Action item ▸
Only the lines below between the one holding "# TopicosTelematica" and the one holding "rails generate controller Articles", inclusive, are to be reproduced word for word; the pictures are to be left out.

Dataset entries ▸
───

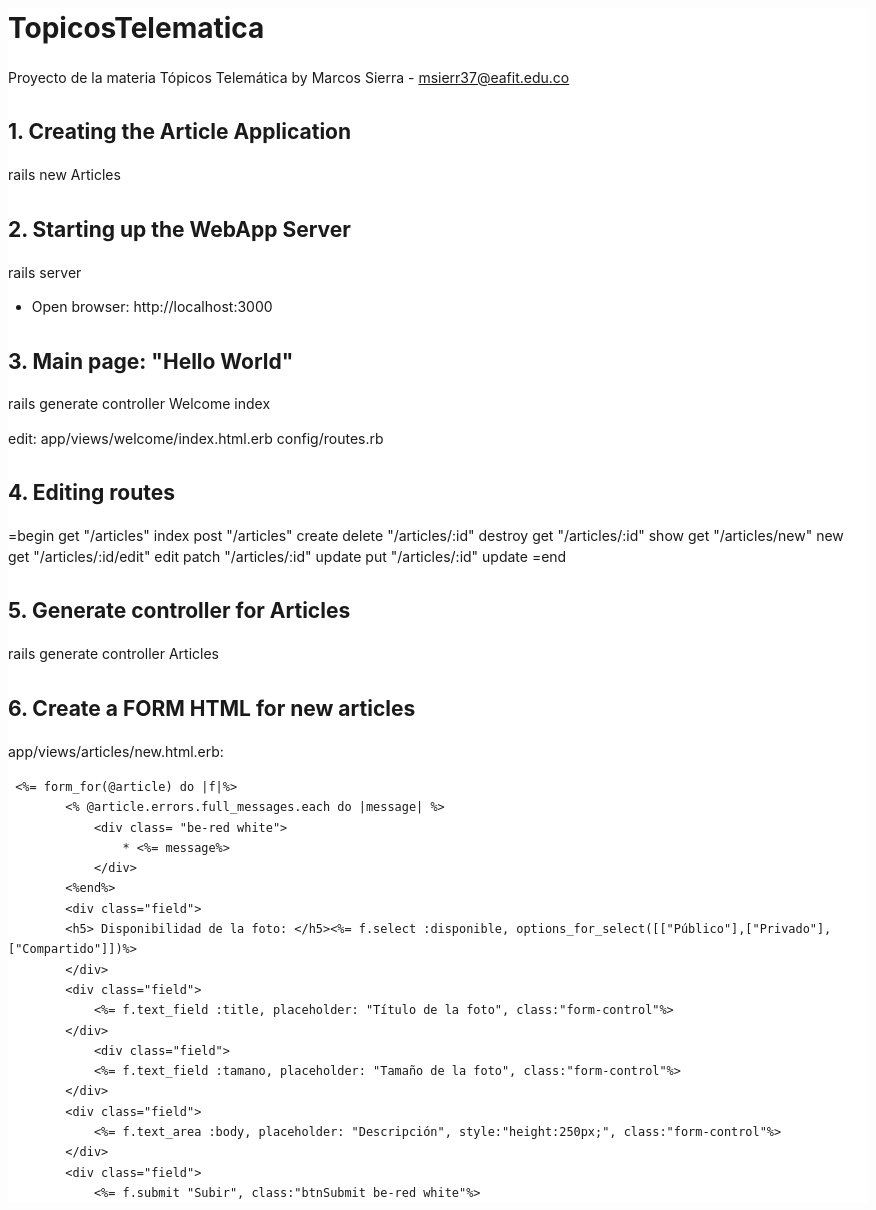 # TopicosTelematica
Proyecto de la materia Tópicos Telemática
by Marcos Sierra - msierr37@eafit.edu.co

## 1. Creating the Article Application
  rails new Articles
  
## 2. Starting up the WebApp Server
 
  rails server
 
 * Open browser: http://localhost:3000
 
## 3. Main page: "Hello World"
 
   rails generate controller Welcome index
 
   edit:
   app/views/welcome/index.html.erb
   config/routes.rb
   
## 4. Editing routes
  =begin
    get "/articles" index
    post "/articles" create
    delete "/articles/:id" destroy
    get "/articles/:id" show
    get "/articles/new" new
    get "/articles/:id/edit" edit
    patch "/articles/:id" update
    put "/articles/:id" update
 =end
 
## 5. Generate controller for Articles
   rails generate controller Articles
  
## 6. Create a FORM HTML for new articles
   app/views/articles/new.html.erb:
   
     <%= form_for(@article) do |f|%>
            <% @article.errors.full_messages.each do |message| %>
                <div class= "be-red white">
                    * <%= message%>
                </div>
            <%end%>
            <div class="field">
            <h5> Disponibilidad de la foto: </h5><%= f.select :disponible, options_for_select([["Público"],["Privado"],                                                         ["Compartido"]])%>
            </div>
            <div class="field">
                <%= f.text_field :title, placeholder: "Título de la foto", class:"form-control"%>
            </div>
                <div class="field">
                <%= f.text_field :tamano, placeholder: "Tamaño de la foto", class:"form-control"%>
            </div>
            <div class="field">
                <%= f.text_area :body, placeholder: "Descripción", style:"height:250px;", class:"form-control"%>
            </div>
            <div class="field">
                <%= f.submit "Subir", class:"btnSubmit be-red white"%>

───

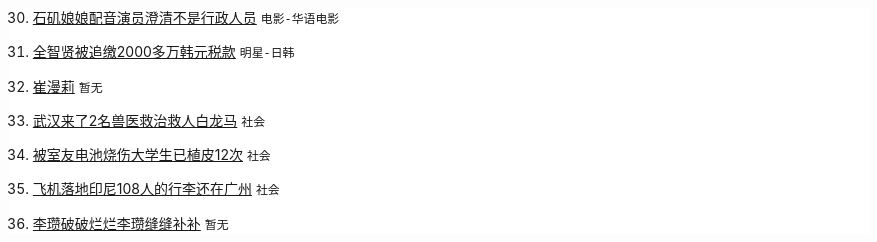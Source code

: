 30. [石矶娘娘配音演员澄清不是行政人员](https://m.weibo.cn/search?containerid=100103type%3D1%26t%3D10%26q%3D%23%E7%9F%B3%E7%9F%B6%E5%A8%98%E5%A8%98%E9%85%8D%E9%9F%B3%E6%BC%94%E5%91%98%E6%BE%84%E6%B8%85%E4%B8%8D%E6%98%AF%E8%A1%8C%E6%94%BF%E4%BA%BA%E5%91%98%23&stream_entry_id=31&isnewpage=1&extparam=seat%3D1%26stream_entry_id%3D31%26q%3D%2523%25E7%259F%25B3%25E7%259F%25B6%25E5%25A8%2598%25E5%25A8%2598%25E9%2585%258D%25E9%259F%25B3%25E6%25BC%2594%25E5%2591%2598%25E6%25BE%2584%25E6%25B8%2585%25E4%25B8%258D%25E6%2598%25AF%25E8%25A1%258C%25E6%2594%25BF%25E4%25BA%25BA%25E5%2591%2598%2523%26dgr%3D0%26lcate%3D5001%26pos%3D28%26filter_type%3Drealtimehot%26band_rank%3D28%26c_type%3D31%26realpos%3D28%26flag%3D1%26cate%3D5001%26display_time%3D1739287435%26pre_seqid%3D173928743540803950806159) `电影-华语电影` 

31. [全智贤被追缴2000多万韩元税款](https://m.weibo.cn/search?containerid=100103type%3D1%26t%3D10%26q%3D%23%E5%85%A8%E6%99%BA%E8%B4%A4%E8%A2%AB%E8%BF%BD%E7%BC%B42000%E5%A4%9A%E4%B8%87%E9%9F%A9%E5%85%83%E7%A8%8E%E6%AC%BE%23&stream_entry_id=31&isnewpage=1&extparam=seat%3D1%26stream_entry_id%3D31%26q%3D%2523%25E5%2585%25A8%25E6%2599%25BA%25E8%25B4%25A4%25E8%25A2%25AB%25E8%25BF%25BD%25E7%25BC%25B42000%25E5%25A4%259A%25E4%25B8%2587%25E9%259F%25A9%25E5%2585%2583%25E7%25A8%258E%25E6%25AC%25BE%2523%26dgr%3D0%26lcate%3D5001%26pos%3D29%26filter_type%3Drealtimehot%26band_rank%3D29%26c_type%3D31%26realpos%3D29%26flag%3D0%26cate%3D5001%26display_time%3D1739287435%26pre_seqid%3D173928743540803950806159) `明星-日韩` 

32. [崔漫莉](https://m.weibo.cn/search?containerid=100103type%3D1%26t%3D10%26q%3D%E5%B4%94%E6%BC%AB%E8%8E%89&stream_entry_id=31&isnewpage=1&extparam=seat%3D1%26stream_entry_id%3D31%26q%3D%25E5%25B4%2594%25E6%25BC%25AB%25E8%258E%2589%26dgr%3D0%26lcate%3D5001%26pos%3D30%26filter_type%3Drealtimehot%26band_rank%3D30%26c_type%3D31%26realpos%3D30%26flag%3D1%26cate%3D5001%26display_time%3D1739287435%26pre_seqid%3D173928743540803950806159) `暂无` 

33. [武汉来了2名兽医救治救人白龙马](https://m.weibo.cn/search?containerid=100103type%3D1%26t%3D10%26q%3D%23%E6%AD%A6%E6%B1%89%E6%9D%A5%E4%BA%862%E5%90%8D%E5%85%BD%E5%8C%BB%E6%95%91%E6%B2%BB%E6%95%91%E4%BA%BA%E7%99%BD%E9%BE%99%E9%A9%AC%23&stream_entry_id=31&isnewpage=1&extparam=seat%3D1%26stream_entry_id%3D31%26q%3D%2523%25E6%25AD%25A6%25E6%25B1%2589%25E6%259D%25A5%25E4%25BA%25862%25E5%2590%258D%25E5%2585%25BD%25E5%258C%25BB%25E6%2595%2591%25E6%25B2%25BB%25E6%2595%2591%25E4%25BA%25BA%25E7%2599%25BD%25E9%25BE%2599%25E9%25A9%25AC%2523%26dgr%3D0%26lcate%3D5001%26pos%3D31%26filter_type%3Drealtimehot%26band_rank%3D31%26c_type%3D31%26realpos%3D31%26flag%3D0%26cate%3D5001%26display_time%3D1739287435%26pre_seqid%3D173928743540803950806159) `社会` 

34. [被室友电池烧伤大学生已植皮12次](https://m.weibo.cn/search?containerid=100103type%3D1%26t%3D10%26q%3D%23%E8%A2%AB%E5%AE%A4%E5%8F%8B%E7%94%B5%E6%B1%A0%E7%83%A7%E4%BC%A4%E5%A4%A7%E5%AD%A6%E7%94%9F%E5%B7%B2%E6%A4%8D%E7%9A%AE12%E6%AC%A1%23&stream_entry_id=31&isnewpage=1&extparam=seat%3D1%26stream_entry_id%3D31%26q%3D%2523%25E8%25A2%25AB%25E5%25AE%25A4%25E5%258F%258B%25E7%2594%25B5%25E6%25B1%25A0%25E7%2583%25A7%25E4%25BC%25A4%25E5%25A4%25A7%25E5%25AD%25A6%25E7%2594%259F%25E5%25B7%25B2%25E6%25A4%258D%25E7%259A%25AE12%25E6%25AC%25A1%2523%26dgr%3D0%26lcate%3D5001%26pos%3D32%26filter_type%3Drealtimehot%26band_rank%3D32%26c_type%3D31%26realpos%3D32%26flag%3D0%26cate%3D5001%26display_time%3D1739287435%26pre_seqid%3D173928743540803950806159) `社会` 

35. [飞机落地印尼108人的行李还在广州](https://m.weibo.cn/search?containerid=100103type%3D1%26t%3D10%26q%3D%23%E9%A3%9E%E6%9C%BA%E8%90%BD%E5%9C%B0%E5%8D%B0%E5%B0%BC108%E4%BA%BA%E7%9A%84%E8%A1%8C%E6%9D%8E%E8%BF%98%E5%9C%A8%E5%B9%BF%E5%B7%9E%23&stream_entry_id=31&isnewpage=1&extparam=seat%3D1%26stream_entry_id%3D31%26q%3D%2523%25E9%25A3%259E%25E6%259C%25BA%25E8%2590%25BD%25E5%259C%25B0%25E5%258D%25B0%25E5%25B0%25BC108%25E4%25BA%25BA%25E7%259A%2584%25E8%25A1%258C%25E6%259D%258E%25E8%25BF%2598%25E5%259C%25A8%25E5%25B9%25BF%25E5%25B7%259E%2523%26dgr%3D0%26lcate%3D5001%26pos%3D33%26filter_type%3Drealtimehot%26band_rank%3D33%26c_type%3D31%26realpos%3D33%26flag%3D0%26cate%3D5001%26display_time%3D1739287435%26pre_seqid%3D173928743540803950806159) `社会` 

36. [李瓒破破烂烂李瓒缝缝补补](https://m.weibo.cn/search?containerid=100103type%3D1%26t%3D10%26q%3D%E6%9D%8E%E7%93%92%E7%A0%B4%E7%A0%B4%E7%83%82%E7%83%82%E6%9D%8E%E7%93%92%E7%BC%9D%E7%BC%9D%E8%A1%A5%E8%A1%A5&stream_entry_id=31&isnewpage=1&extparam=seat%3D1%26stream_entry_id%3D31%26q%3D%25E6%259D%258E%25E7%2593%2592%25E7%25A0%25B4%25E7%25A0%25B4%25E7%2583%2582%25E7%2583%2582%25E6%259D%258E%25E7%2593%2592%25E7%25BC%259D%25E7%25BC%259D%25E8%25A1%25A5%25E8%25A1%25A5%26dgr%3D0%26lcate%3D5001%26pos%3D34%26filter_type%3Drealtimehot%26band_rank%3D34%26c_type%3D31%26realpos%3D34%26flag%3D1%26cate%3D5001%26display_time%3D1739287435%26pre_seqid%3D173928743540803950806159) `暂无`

───

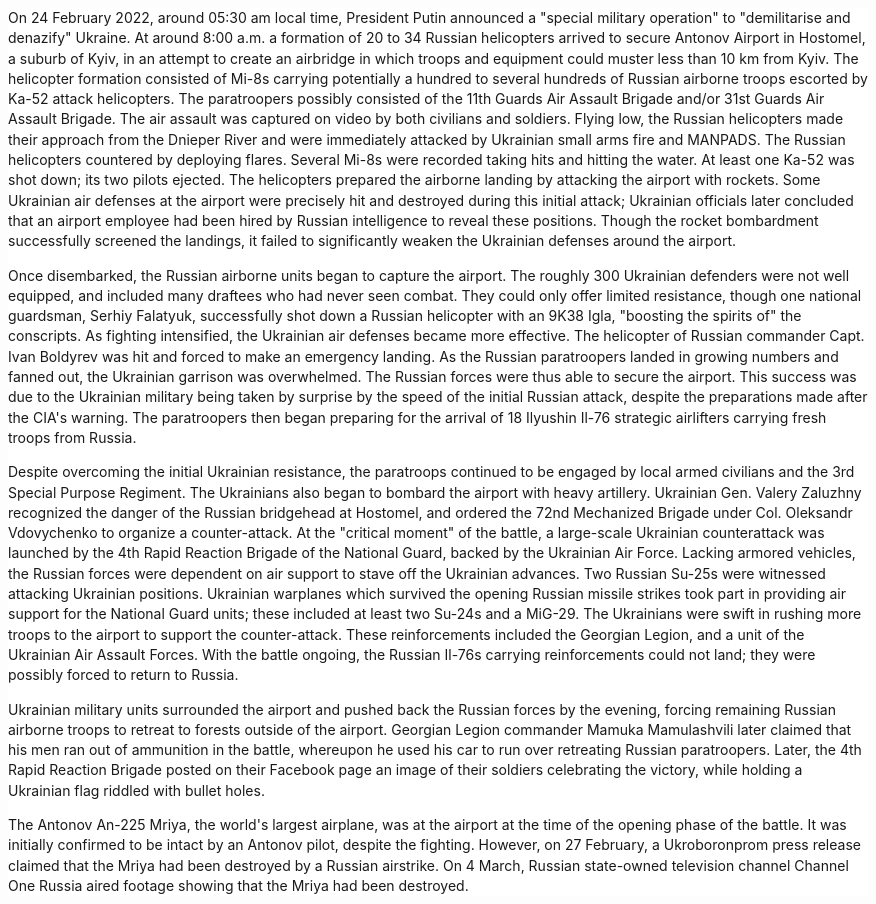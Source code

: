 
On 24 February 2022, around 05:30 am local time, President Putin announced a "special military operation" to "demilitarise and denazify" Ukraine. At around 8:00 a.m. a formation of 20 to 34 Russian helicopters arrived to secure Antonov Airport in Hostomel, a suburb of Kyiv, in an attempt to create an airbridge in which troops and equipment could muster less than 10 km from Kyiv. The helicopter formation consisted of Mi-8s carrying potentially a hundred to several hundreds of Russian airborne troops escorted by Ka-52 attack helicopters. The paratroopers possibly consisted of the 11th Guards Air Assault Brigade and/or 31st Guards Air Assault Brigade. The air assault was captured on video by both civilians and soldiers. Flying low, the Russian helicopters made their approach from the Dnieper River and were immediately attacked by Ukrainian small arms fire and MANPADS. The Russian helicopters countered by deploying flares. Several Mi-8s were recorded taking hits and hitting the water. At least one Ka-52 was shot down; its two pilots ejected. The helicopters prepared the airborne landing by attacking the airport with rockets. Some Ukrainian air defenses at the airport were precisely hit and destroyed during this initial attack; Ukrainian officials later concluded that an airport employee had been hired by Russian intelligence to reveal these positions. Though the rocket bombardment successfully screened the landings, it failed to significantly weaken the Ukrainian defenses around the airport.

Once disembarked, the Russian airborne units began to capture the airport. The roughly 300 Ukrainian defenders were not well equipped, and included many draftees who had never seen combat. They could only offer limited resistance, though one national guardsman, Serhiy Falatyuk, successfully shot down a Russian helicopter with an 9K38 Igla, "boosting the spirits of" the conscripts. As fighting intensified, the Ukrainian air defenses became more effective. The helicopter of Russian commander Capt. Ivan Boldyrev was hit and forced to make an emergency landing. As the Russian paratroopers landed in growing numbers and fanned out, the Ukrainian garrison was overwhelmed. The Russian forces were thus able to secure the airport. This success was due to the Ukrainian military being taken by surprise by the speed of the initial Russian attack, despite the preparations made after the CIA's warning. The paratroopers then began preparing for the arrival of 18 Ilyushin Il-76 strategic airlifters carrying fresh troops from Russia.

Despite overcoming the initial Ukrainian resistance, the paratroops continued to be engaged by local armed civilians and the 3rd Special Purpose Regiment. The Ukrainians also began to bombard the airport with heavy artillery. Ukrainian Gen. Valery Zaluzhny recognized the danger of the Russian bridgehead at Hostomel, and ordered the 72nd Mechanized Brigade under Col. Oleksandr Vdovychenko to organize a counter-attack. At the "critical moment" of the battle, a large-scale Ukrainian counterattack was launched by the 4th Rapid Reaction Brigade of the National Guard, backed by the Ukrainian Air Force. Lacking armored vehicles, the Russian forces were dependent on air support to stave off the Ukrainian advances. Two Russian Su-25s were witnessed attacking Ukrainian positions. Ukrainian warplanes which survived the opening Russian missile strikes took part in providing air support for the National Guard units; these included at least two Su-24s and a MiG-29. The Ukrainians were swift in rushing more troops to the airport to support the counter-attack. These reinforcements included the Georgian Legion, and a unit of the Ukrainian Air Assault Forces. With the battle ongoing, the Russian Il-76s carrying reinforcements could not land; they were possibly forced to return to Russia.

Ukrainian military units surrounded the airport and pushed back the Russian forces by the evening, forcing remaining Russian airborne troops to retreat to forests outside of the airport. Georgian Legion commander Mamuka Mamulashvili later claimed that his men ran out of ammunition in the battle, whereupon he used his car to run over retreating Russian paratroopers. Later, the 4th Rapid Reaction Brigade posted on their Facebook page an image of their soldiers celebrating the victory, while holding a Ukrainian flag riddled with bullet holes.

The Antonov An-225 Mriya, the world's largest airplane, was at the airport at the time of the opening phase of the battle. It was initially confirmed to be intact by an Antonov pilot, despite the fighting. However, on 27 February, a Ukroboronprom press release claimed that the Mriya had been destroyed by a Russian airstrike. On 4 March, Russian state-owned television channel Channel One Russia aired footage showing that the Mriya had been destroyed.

───

Expected answer ▸
 # TopicosTelematica
Proyecto de la materia Tópicos Telemática
by Marcos Sierra - msierr37@eafit.edu.co

## 1. Creating the Article Application
  rails new Articles
  
## 2. Starting up the WebApp Server
 
  rails server
 
 * Open browser: http://localhost:3000
 
## 3. Main page: "Hello World"
 
   rails generate controller Welcome index
 
   edit:
   app/views/welcome/index.html.erb
   config/routes.rb
   
## 4. Editing routes
  =begin
    get "/articles" index
    post "/articles" create
    delete "/articles/:id" destroy
    get "/articles/:id" show
    get "/articles/new" new
    get "/articles/:id/edit" edit
    patch "/articles/:id" update
    put "/articles/:id" update
 =end
 
## 5. Generate controller for Articles
   rails generate controller Articles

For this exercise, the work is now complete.